Tested under Python 3.11 on Ubuntu, though 3.10 is likely sufficient.
Third party libraries:
(Or use requirements.txt - most of what's in there is only for typing)
This implementation focuses only on the two most important pieces of the Raft algorithm: leader election and log replication. Other features, notably log compaction, are not included. The state machine is a key-value store, where each command from a client adds a mapping. A new mapping for a key will overwrite any previous mappings for the same key. Deleting keys is not supported.
The core module implementing a node is raft_node.py. log.py manages the state machine. [raft|cluster]_[client|server].py wraps the gRPC stubs for the appropriate service. The rpc directory contains modules generated by gRPC. task_scheduler.py contains some utility functions that I find useful for running async code (and that I think Python doesn't provide).
Each node acts as a server for two separate gRPC services - one that handles communication between nodes and another that responds to client requests. There are two RPCs for node communication: VoteRequest and AppendEntries.

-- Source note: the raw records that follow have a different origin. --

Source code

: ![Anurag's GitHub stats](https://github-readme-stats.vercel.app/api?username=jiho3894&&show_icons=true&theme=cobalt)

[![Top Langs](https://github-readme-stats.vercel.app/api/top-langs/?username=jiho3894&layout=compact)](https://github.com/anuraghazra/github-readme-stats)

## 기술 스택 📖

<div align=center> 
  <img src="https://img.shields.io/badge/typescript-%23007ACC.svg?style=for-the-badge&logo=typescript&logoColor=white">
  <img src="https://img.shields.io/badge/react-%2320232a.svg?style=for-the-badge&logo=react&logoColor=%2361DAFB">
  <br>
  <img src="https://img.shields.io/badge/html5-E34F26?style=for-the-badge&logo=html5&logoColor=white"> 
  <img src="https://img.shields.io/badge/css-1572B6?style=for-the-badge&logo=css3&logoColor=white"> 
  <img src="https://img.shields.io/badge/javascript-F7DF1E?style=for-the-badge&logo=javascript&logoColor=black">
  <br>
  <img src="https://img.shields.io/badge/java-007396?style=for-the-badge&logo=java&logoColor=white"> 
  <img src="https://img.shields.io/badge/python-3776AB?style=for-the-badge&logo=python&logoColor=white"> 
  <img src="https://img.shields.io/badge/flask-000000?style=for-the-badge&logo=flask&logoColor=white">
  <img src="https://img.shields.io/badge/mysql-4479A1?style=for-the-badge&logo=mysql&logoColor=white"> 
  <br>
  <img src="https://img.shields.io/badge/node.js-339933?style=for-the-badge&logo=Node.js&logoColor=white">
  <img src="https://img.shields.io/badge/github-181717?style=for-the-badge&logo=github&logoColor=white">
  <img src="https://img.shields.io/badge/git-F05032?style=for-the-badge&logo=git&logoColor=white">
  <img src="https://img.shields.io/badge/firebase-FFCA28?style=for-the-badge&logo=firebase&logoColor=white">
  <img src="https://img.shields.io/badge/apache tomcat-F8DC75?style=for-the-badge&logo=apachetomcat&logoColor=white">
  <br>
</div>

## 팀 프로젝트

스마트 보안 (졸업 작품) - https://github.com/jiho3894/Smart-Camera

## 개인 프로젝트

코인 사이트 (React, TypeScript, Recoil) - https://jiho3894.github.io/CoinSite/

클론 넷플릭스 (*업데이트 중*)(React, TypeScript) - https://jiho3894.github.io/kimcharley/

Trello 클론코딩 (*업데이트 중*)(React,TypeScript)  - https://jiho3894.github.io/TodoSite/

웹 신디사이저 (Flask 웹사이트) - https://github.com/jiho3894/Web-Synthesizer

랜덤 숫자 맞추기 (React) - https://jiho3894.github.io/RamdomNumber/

The former is used to elect a leader and the latter allows the leader to replicate log entries on the other nodes.
The second service exposes two RPCs to clients outside of the cluster: GetValue and ProposeMapping. Only the current leader can accept a mapping proposal; the client will start by picking a node randomly and a non-leader will redirect the client to the current leader. All nodes are allowed to respond to GetValue requests - this means that a client might see a stale value for a key if replication has not yet completed.
Though this is not strictly prescribed by the algorithm (in-memory-only state machines are permitted), in this implementation the log is persisted to disk.
Since this isn't meant to be used in earnest, I took a few shortcuts (all of which could easily be unwound):
- Nodes are identified fully by the port they listed on for Raft RPC requests. This is possible under the assumption that they'll always run on localhost (an assumption presently baked in, as it's not possible to specify an IP address to connect to).
- Since there is no log compaction, there is an invariant that the index of a log entry is the same as its (0-indexed) position in the log's list of entries.
- The ports for the raft service are all consecutive, and the ports for the cluster service are always specified to be (raft service port + number of raft service ports). There is some hacky code in the test harness and the cluster client that makes use of this assumption.
If you're brave enough to run code that I've written on your own machine, the easiest thing to do is to just run python -m test.test_harness (possibly editing the top of test/test_harness.py to specify a port range and log directory, and/or the bottom to select the test you'd like to run - there are currently two!) This will bring up a cluster of five nodes in separate processes, run the test, and bring all of the nodes down again.
- Formatting by black.
- I replaced the default async executor with uvloop, which is supposed to improve performance in asyncio applications in general.